Initially reported by the Financial Times, London’s King’s Cross station is under crossfire for making use of a live face-scanning system across its 67 acres large site. Developed by Argent, it was confirmed that the system has been used to ensure public safety, being part of a number of detection and tracking methods used in terms of surveillance at the famous train station. While the site is privately owned, it is widely used by the public and houses various shops, cafes, restaurants, as well as office spaces with tenants like, for example, Google.

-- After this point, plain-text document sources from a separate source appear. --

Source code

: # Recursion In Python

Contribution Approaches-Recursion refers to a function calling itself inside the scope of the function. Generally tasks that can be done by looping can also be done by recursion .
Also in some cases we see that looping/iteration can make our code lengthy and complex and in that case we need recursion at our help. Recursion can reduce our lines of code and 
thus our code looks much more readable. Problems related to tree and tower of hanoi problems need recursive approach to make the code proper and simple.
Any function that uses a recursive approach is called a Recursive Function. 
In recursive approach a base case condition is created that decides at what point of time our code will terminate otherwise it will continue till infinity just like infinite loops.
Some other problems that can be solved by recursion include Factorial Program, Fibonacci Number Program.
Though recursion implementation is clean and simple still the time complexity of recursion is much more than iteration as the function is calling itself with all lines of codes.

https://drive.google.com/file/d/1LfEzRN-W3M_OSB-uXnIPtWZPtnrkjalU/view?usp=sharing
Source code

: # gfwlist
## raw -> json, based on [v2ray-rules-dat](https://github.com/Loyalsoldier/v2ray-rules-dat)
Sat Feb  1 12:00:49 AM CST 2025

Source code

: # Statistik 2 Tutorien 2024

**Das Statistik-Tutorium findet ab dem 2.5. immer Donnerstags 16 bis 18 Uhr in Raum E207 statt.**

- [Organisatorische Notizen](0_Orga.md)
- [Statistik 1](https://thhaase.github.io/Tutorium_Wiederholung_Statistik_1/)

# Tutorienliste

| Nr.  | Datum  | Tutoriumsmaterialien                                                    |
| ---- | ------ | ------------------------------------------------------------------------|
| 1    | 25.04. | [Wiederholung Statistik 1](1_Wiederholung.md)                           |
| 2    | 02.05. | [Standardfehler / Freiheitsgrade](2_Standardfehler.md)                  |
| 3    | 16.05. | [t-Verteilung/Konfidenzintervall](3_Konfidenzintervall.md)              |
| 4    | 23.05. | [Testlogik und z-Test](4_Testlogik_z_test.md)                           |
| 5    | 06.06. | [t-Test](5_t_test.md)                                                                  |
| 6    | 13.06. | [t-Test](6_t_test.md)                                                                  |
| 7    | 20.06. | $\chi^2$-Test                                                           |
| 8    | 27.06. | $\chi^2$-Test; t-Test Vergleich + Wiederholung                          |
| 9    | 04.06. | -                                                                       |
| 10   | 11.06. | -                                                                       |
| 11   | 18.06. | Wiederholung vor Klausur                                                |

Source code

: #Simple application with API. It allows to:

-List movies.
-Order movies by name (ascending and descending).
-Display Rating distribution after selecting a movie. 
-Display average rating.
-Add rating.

The controversy behind the technology and its legality stems from the fact that it records everyone in its parameters without their consent, analyzing their faces and compairing them to a database of wanted criminals, suspects and persons of interest. While Developer Argent defended the technology, it has not yet explained what the system is, how it is used and how long it has been in place.

A day before the ICO launched its investigation, a letter from King’s Cross Chief Executive Robert Evans reached London Mayor Sadiq Khan, explaining the matching of the technology against a watchlist of flagged individuals. In effect, if footage is unmatched, it is blurred out and deleted. In case of a match, it is only shared with law enforcement. The Metropolitan Police Service has stated that they have supplied images for a database to carry out facial scans to system, though it claims to not have done so since March, 2018.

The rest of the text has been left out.